Windshield Wipers and Defrosters
Safe winter driving depends on achieving and maintaining the best visibility possible.
• Make sure your windshield wipers work; replace worn blades.
• Consider installing heavy-duty winter wipers if you live in an area that gets a lot of snow and ice.
• Check to see that your front and rear window defrosters work properly.
Improperly installed floor mats in your vehicle may interfere with the operation of the accelerator or brake pedal, increasing the risk of a crash.
• Remove old floor mats before installing new mats; never stack mats.
• Use mats the correct size and fit for your vehicle.
• Be sure to follow the manufacturer’s instructions for mat installation.
Use available retention clips to secure the mat and prevent it from sliding forward.
• Every time the mats are removed, verify that the driver’s mat is reinstalled correctly. Tires
•If you plan to use snow tires, have them installed in the fall so you are prepared before it snows. Check out Safercar.gov for tire ratings before buying new ones and look for winter tires with the snowflake symbol.
• Regardless of the season, inspect your tires at least once a month and before long road trips. It only takes about five minutes. If you find yourself driving under less-than-optimal road conditions this winter, you’ll be glad you took the time. Don’t forget to check your spare tire!

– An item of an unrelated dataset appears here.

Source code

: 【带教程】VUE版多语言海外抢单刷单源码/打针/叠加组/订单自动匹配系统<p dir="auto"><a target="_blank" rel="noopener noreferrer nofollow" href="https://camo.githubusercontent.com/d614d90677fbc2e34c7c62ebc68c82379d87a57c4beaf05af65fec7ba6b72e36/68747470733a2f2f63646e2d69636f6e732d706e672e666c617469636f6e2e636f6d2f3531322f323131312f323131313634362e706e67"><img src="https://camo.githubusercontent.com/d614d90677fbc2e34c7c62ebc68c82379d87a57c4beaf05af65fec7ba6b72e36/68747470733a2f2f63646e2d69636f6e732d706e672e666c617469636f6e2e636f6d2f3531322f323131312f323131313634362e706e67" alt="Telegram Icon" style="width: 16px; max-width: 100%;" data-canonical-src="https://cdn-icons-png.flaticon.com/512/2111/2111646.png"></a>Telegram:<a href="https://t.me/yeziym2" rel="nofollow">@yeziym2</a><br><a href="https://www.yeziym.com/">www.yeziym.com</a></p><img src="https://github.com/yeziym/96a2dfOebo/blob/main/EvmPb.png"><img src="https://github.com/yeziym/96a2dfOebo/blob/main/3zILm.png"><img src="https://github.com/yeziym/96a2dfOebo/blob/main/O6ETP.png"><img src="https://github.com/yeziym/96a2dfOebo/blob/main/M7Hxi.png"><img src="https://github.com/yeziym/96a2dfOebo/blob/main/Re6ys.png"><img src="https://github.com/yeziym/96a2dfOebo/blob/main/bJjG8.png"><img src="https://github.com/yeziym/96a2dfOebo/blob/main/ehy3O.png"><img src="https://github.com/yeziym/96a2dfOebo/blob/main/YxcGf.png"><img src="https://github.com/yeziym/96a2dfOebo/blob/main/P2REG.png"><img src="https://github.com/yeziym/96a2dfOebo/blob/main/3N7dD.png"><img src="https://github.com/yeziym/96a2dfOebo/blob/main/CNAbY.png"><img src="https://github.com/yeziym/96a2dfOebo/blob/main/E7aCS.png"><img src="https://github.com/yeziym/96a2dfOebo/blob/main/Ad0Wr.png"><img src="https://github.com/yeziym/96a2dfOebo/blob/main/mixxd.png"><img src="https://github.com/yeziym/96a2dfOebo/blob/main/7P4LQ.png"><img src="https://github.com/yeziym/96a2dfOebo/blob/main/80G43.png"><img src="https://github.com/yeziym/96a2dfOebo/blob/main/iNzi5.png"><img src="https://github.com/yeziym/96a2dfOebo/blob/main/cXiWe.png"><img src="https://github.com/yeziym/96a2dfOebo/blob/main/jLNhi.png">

• As the outside temperature drops so does tire inflation pressure. Make sure each tire is filled to the vehicle manufacturer’s recommended inflation pressure. It’s listed in your owner’s manual and on a placard located on the driver’s side door frame. The correct pressure is not the number listed on the tire. Be sure to check tires when they are cold, which means the car hasn’t been driven for at least three hours.
• Look closely at your tread and replace tires that have uneven wear or insufficient tread. Tread should be at least 2/32 of an inch or greater on all tires.
• Check the age of each tire. Some vehicle manufacturers recommend that tires be replaced every six years regardless of use. But check your owner’s manual.
• For more information on tire safety, visit NHTSA’s Tire Wise page at Safercar.gov/tires.
Stock Your Vehicle
Carry items in your vehicle to handle common winter driving-related tasks, such as cleaning off your windshield, as well as any supplies you might need in an emergency. Keep the following in your vehicle:
• Snow shovel, broom and ice scraper.
• Abrasive material such as sand or kitty litter, in case your vehicle gets stuck in the snow.
• Jumper cables, flashlight, and warning devices such as flares and emergency markers.
• Blankets for protection from the cold.
• A cell phone with charger, water, food, and any necessary medicine (for longer trips or when driving in lightly populated areas).
Plan Your Travel and Route
Keep yourself and others safe by planning ahead before you venture out into bad weather.
• Check the weather, road conditions, and traffic.
• Don’t rush! Allow plenty of time to get to your destination safely. Plan to leave early, if necessary.
• Familiarize yourself with directions and maps before you go, even if you use a GPS system, and let others know your route and anticipated arrival time.